Кажется, сим может ограничиться моя исповедь. Я высказал себя всего. Теперь правительство пускай ищет меня здесь, а не в неверных и отрывочных изображениях, доныне ему известных. Если я хотел бы написать просто оправдание, адвокатскую защиту себя, то без сомнения умел бы написать ее в ином виде, с искусным единым направлением к цели: оправдать себя. Чувствую, что и здесь многое из сказанного мною может подать повод к подтверждению заключений обо мне состоящих; но я сказал выше: я всегда имел неодолимое отвращение от шарлатанства; не хотел даже и невинно притворствовать и в этом случае. Говоря о том, что было, изъясняя себя, я должен был переноситься в мысли, которые мне были свойственны, а не искать в риторических уловках противоречия самому себе, когда моя совесть не нуждается в этом противоречии. Я хотел написать эту записку, как пишу свои письма, с умом на просторе и с сердцем наголо. В ней так-сказать зерцало моей жизни, моих мнений, моей переписки, но зерцало полное, не разбитое, не искривленное злонамеренностью и неприязнью. Надеясь на беспристрастие моих судей, прошу их судить обо мне, благоприятно или нет, по этому изображению.
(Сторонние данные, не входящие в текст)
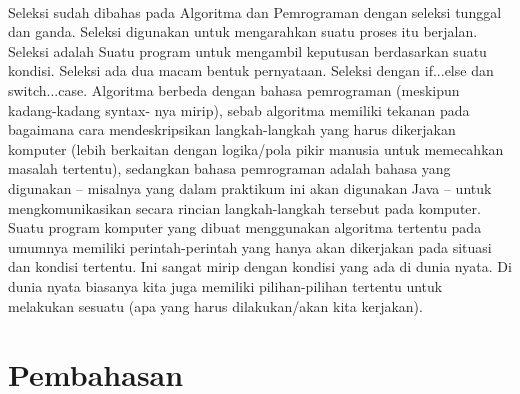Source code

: \documentclass[a4paper,12pt]{article}
\begin{document}
\paragraph{}
Seleksi sudah dibahas pada Algoritma dan Pemrograman dengan seleksi tunggal dan
ganda. Seleksi digunakan untuk mengarahkan suatu proses itu berjalan. Seleksi adalah
Suatu program untuk mengambil keputusan berdasarkan suatu kondisi. Seleksi ada dua
macam bentuk pernyataan. Seleksi dengan if...else dan switch...case.
Algoritma berbeda dengan bahasa pemrograman (meskipun kadang-kadang syntax-
nya mirip), sebab algoritma memiliki tekanan pada bagaimana cara mendeskripsikan
langkah-langkah yang harus dikerjakan komputer (lebih berkaitan dengan logika/pola pikir
manusia untuk memecahkan masalah tertentu), sedangkan bahasa pemrograman adalah
bahasa yang digunakan – misalnya yang dalam praktikum ini akan digunakan Java – untuk
mengkomunikasikan secara rincian langkah-langkah tersebut pada komputer.
Suatu program komputer yang dibuat menggunakan algoritma tertentu pada umumnya
memiliki perintah-perintah yang hanya akan dikerjakan pada situasi dan kondisi tertentu. Ini
sangat mirip dengan kondisi yang ada di dunia nyata. Di dunia nyata biasanya kita juga
memiliki pilihan-pilihan tertentu untuk melakukan sesuatu (apa yang harus dilakukan/akan
kita kerjakan).

\newpage

\section{Pembahasan}
\end{document}
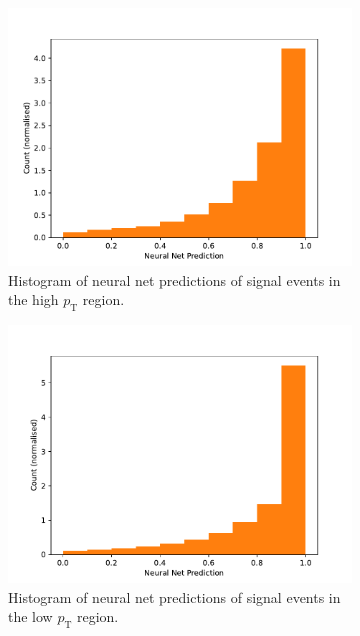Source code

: \documentclass[11pt]{article}
\numberwithin{equation}{section}
\numberwithin{figure}{section}
\numberwithin{table}{section}
\begin{document}
\begin{figure}[h]%
    \centering
    \begin{subfigure}[t]{.49\linewidth}
        \centering
        \includegraphics[width=\linewidth]{Plots/sig_high_pt.pdf}
        \caption{Histogram of neural net predictions of signal events in the high $p_\mathrm{T}$ region.}
        \label{fig:sig_high_pt}
    \end{subfigure}
    \hfill
    \begin{subfigure}[t]{.49\linewidth}
        \centering
        \includegraphics[width=\linewidth]{Plots/sig_low_pt.pdf}
        \caption{Histogram of neural net predictions of signal events in the low $p_\mathrm{T}$ region.}
        \label{fig:sig_low_pt}
    \end{subfigure}
\caption{}
\label{fig:sig_high_low}
\end{figure}
\end{document}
Еще одно слово: мое устранение от службы, бездействие в приискании случая быть принятым в оную, после попытки сделанной в Петербурге и лестного отзыва, хотя и с отказом на просьбу ною, сообщенного мне генералом Бенкендорфом от Высочайшего имени, могут навести подозрение на искренность желания моего быть совершенно очищенным во мнении правительства, ссылаюсь на тогдашнее письмо мое к генералу Бенкендорфу: прося в то время быть употребленным при главной квартире действующей армии, или по другой части отдельной, входящей в состав предстоящих временных дел, я был побужден не одним честолюбием; нет, по летам моим, семейным обстоятельствам, ограниченности моего состояния, я не свободен в выборе службы. Штатные места доставляют малое жалованье, а служба, требующая постоянного пребывания в городе, неминуемо вовлекает в новые расходы. Служба по одному из министерств вынудила бы меня переселиться с семейством в Петербург, и тут встречается поминутное неудобство еще в высшей степени. В мои лета, с непривычкою к практической службе, тяжело было бы привыкать к ней, уединяясь в каком-нибудь губернском городе. Такая школа в нижних классах могла бы скорее отучить от службы, чем приохотить к ней. Зная, на что я гожусь и к чему неспособен, мог бы я по совести принять место доверенное, где употреблен бы я был для редакции, где было бы более пищи для деятельности умственной, чем для чисто административной, или судебной. Когда-то сказал я себе: я думаю, мое дело не действие, а ощущение. Меня должно держать как комнатный термометр: он не может ни нагреть, ни освежить покоя, но никто скорее и вернее его не почувствует настоящей температуры. Могу применить это наблюдение к себе и к службе моей. Я не желал бы по крайней мере на первый раз быть действующим лицом, по какой бы то ограниченной части ни было; желал бы просто быть лицом советовательным и указательным, одним словом быть при человеке истинно государственном – род служебного термометра, который мог бы ощущать и сообщать. Могу отвечать за подвижность моей ртути: она не знала бы застоя. Вся беда моя в тон, что у меня ее слишком много и что мой термометр не привилегированный. Впрочем, для устранения всяких подозрений, для изъявления готовности моей совершенно очистить себя во мнении правительства, я рад принять всякое назначение по службе, которым оно меня удостоит.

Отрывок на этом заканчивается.